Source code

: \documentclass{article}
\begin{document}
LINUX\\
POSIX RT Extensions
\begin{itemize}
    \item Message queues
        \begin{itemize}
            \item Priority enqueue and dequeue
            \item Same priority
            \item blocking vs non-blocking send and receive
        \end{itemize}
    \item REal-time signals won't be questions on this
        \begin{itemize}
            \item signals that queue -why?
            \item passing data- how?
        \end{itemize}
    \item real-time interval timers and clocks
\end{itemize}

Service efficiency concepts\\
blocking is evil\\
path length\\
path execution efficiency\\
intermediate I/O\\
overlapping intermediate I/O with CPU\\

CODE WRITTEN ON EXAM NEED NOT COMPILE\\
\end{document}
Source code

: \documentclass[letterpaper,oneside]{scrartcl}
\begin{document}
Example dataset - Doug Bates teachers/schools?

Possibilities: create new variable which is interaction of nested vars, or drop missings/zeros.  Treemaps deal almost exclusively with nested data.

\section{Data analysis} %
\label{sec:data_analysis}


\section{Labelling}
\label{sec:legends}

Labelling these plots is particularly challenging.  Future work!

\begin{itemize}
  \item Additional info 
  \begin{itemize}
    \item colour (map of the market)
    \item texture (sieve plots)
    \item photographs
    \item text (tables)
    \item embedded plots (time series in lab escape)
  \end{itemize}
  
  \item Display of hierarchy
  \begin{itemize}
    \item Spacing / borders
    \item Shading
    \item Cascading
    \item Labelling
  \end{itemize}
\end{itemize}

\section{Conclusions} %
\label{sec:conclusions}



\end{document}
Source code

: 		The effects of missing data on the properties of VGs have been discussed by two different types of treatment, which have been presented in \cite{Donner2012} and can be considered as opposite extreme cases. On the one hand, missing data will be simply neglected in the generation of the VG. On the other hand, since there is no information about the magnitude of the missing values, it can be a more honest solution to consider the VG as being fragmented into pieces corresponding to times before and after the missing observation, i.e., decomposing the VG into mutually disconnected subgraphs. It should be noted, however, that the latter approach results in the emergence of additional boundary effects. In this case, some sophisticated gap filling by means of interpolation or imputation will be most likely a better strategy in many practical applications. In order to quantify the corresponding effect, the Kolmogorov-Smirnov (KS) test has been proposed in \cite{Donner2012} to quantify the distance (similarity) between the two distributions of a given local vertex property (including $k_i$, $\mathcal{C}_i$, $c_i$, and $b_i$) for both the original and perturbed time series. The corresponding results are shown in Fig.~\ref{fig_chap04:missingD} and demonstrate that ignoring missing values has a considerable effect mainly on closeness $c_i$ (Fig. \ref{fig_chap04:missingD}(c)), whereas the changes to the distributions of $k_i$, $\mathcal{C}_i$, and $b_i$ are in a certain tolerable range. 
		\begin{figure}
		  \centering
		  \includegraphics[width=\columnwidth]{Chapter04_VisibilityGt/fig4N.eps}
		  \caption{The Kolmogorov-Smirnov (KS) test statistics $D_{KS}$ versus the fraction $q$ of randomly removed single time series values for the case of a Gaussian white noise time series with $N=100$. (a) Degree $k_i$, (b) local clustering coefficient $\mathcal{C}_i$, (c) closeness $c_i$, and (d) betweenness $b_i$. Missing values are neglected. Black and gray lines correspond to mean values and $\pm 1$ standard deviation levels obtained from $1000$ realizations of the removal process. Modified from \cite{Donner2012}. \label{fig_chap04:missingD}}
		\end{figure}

=-=-=

### ASSIGNMENT
Where a line in the entries holds the word "efficiency", copy that line.

### WRITTEN REPLY
Service efficiency concepts\\
path execution efficiency\\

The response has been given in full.